The Walker words of wisdom when it comes to taking the giant leap and buying that new car are always: Go rent one first.
It makes sense. It’s a great way of seeing how a car can stand up to the abusive thrashing from hundreds of pedal-to-the-metal daily renters.
You can also take it home for the day, a couple of days or even a week, and see whether it fits your garage, your golf clubs, your pooch, and your daily commute.
So often the giddy euphoria you get for that 15-minute, once-round-the-block dealer test drive can turn to ho-hum disillusionment after a few days of use.
For months now I’ve been extolling the virtues of Ford’s latest Fusion mid-size sedan. I’ve driven a couple of shiny, factory-fresh examples from the press fleets and gave them a Five-Star rating.
So on a recent trip to New Jersey — yes, I go to all the exotic locales — I asked the nice lady at the Avis desk at Newark if, by any chance, she had a Fusion I could drive, telling her the little white lie that I was pondering a purchase.
What I got were the keys to a ruby red metallic Fusion SE with base 2.5-liter four-cylinder, six-speed auto, the optional 18-inch alloys and moon roof. I priced it out on Ford’s website at $26,775.
With 11,850 miles on the clock it had obviously passed the first blooms of youth. But apart from the slightly dull paint from a gazillion automatic car washes, grubby wheels and the appalling interior aroma of synthetic forest pine, it was in great shape.
And it drove like it had just left the factory with nary a squeak or rattle, a click or a clunk.

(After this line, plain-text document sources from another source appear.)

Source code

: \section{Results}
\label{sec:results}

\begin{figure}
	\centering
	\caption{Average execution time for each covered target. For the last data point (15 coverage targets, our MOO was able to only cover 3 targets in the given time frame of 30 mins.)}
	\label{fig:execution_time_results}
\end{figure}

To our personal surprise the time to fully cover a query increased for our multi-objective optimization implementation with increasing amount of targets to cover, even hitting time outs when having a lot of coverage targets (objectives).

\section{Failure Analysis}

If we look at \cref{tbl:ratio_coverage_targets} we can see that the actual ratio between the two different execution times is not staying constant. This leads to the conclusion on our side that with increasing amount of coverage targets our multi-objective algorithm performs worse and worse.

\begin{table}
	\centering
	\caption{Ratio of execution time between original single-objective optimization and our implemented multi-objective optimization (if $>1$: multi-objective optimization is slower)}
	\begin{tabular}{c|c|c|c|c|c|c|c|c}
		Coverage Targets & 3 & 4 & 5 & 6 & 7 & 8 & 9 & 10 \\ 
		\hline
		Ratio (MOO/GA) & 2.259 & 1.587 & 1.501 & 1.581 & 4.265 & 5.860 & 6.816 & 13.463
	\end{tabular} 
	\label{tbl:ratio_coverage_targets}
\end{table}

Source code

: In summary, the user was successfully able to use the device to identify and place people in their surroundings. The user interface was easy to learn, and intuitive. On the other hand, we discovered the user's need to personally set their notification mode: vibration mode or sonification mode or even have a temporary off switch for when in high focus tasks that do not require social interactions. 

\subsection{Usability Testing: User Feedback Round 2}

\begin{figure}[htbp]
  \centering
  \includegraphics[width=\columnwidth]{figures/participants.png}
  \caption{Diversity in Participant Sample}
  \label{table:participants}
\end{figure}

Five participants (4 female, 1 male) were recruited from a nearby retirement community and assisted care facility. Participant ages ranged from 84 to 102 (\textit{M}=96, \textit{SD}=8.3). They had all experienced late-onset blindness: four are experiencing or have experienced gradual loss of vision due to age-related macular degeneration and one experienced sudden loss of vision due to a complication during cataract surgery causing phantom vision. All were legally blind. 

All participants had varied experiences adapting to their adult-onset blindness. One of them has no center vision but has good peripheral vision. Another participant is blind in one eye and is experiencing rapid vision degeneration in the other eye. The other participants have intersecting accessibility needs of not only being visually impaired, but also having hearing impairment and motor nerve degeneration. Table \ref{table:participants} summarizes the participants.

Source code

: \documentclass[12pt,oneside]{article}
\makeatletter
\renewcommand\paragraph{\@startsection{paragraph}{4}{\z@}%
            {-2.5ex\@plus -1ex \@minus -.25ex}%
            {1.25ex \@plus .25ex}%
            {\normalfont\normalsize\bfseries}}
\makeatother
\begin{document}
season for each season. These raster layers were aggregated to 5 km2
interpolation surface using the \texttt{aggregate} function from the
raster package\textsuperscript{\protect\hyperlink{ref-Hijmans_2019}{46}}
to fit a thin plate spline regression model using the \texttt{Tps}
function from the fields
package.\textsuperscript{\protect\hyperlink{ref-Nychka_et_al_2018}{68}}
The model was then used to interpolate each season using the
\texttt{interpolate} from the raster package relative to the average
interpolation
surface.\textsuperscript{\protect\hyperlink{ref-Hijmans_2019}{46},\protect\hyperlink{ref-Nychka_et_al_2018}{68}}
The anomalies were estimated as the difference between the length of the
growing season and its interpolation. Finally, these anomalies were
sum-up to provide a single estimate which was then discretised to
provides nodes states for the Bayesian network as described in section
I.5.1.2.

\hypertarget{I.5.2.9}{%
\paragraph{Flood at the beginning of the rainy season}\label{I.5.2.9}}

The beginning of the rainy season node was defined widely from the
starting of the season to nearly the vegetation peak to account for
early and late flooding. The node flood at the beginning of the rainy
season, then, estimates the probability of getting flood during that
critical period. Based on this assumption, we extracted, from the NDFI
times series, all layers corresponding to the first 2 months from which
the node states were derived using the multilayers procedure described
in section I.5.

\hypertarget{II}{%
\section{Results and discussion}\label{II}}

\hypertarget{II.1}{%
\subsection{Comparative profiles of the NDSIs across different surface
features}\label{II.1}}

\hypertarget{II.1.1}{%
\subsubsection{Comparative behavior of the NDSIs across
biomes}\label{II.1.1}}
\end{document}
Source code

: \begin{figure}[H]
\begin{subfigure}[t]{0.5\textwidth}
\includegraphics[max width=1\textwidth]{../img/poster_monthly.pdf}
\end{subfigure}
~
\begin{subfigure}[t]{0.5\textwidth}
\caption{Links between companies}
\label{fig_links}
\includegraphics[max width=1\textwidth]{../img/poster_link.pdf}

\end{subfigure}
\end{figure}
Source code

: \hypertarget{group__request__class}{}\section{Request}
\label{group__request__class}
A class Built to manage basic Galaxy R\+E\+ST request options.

No, the workhorse 2.5-liter four-banger isn’t as refined or responsive as the new 1.6 EcoBoost turbo, but it still does the job. And over my two-day, 280-mile trip, it averaged a solid 31 to the gallon.
What’s more, the Fusion’s electric power steering, responsive handling and smooth ride were as good as I remembered from previous drives.
What the rental did was confirm that this is a great way of evaluating a car before signing on the dotted line.